== Records supplied

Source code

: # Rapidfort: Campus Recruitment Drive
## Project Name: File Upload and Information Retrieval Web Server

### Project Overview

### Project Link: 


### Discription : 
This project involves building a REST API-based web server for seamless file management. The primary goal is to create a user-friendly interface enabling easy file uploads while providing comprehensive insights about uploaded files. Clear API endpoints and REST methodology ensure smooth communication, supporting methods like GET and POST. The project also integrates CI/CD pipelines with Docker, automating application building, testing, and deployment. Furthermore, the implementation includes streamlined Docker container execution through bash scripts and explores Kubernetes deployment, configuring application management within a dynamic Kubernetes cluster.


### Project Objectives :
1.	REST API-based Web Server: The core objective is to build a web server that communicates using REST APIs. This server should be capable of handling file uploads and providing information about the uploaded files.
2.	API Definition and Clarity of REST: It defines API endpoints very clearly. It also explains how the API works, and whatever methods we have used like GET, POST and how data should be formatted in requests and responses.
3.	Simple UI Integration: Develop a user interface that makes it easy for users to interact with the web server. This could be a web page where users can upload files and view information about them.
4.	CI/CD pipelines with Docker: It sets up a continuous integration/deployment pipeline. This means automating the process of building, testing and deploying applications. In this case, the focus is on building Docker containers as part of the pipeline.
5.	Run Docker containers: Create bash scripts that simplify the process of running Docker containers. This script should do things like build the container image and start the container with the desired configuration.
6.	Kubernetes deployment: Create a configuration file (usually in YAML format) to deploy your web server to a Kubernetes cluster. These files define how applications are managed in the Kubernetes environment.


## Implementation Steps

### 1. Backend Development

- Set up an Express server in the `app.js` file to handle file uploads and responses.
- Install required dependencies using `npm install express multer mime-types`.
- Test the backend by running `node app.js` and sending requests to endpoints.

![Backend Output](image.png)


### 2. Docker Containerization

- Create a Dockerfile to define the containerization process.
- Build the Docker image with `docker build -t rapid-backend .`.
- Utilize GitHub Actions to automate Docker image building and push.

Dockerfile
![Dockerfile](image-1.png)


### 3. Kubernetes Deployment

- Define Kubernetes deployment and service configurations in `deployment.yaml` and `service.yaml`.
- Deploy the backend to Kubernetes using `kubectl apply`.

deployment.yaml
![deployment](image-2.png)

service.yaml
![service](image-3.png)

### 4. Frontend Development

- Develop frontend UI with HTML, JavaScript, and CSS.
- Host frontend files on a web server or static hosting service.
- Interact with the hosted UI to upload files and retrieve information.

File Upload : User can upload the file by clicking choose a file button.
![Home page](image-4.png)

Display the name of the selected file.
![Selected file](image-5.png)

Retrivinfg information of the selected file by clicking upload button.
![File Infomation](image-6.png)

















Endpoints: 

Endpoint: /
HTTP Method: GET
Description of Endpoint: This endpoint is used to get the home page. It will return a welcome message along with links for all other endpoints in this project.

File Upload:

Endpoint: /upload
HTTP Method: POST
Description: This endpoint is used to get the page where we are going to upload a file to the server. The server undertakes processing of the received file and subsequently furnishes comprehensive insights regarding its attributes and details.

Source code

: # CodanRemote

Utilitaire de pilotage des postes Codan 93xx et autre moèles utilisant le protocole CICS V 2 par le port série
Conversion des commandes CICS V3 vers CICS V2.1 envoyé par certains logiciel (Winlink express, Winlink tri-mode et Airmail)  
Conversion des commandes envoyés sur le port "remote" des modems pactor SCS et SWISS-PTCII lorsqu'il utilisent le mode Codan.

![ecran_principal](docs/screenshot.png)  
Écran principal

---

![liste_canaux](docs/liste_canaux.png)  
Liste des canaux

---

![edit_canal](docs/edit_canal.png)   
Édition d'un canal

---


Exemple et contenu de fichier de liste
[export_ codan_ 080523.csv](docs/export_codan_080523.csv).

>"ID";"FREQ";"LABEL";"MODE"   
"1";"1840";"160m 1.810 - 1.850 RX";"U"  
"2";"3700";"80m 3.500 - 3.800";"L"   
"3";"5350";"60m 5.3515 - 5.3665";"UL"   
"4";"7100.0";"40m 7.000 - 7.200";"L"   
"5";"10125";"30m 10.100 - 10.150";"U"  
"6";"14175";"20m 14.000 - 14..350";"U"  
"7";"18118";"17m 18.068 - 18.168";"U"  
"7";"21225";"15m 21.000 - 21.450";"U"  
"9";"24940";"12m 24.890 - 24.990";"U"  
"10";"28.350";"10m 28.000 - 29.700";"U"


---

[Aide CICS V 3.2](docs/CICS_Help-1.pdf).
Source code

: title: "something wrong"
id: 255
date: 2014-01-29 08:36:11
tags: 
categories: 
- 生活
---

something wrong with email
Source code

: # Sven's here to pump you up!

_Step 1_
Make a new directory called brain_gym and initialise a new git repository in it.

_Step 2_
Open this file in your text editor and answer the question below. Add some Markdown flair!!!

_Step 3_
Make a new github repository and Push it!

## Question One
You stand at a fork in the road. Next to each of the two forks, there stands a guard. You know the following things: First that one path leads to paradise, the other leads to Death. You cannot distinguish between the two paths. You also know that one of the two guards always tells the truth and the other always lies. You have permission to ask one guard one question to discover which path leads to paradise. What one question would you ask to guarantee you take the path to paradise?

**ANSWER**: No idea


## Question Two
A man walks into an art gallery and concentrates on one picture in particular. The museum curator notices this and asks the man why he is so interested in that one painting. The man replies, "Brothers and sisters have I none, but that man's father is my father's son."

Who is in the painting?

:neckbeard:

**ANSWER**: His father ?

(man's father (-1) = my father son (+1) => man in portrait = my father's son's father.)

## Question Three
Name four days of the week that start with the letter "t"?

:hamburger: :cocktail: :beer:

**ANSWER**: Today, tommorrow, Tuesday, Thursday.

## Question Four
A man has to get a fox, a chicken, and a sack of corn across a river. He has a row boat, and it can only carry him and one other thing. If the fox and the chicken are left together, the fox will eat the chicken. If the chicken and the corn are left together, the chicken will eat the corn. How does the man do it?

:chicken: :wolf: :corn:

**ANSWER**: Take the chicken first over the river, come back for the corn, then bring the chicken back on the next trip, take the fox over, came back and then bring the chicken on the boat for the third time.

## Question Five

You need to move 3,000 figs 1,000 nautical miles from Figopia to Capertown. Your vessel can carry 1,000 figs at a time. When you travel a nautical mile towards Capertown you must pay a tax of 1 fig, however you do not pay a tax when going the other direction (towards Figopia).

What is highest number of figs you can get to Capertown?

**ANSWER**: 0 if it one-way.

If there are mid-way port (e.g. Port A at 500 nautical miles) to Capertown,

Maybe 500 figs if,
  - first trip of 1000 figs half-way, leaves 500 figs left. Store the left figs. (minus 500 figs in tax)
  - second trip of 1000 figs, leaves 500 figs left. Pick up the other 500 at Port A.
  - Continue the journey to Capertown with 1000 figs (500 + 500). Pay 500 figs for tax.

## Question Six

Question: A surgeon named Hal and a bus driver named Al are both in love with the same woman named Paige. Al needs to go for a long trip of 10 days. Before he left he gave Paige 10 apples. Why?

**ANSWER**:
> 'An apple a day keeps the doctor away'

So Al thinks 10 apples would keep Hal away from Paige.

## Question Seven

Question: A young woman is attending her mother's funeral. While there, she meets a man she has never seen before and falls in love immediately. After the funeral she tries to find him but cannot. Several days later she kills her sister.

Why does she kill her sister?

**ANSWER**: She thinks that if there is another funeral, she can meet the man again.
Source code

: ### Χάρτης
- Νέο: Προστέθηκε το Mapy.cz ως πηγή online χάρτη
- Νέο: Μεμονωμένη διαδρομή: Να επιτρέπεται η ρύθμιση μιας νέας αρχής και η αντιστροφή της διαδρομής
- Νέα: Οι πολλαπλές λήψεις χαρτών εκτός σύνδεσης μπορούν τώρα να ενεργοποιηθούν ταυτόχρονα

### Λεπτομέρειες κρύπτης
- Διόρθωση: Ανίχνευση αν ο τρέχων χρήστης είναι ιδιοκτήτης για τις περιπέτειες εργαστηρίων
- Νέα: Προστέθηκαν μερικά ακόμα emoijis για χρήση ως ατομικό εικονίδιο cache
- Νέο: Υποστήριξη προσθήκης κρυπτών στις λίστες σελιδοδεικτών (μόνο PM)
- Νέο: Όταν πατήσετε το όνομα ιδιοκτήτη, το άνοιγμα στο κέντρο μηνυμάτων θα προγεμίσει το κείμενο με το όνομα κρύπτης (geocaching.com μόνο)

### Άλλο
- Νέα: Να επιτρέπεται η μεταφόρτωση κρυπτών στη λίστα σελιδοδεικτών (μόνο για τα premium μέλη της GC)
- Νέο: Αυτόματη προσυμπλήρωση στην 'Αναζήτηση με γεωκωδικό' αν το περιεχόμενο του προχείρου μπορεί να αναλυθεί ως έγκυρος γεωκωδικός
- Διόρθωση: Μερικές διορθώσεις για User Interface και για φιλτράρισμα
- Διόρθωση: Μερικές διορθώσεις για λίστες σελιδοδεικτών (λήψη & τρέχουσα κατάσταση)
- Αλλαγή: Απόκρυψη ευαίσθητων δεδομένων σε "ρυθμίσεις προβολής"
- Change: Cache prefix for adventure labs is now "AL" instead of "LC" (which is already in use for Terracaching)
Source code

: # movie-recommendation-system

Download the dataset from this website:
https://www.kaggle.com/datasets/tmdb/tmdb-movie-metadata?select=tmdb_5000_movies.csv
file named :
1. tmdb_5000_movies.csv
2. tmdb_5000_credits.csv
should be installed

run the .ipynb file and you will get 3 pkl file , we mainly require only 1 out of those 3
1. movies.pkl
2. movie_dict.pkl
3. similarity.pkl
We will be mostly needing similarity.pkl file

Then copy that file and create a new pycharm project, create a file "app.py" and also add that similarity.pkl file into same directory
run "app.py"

====

• What the task requires:
Look above for the line containing "A man has to". Output from there through the line containing "- Νέο: Μεμονωμένη", exactly and inclusively.

• Response box:
A man has to get a fox, a chicken, and a sack of corn across a river. He has a row boat, and it can only carry him and one other thing. If the fox and the chicken are left together, the fox will eat the chicken. If the chicken and the corn are left together, the chicken will eat the corn. How does the man do it?

:chicken: :wolf: :corn:

**ANSWER**: Take the chicken first over the river, come back for the corn, then bring the chicken back on the next trip, take the fox over, came back and then bring the chicken on the boat for the third time.

## Question Five

You need to move 3,000 figs 1,000 nautical miles from Figopia to Capertown. Your vessel can carry 1,000 figs at a time. When you travel a nautical mile towards Capertown you must pay a tax of 1 fig, however you do not pay a tax when going the other direction (towards Figopia).

What is highest number of figs you can get to Capertown?

**ANSWER**: 0 if it one-way.

If there are mid-way port (e.g. Port A at 500 nautical miles) to Capertown,

Maybe 500 figs if,
  - first trip of 1000 figs half-way, leaves 500 figs left. Store the left figs. (minus 500 figs in tax)
  - second trip of 1000 figs, leaves 500 figs left. Pick up the other 500 at Port A.
  - Continue the journey to Capertown with 1000 figs (500 + 500). Pay 500 figs for tax.

## Question Six

Question: A surgeon named Hal and a bus driver named Al are both in love with the same woman named Paige. Al needs to go for a long trip of 10 days. Before he left he gave Paige 10 apples. Why?

**ANSWER**:
> 'An apple a day keeps the doctor away'

So Al thinks 10 apples would keep Hal away from Paige.

## Question Seven

Question: A young woman is attending her mother's funeral. While there, she meets a man she has never seen before and falls in love immediately. After the funeral she tries to find him but cannot. Several days later she kills her sister.

Why does she kill her sister?

**ANSWER**: She thinks that if there is another funeral, she can meet the man again.
Source code

: ### Χάρτης
- Νέο: Προστέθηκε το Mapy.cz ως πηγή online χάρτη
- Νέο: Μεμονωμένη διαδρομή: Να επιτρέπεται η ρύθμιση μιας νέας αρχής και η αντιστροφή της διαδρομής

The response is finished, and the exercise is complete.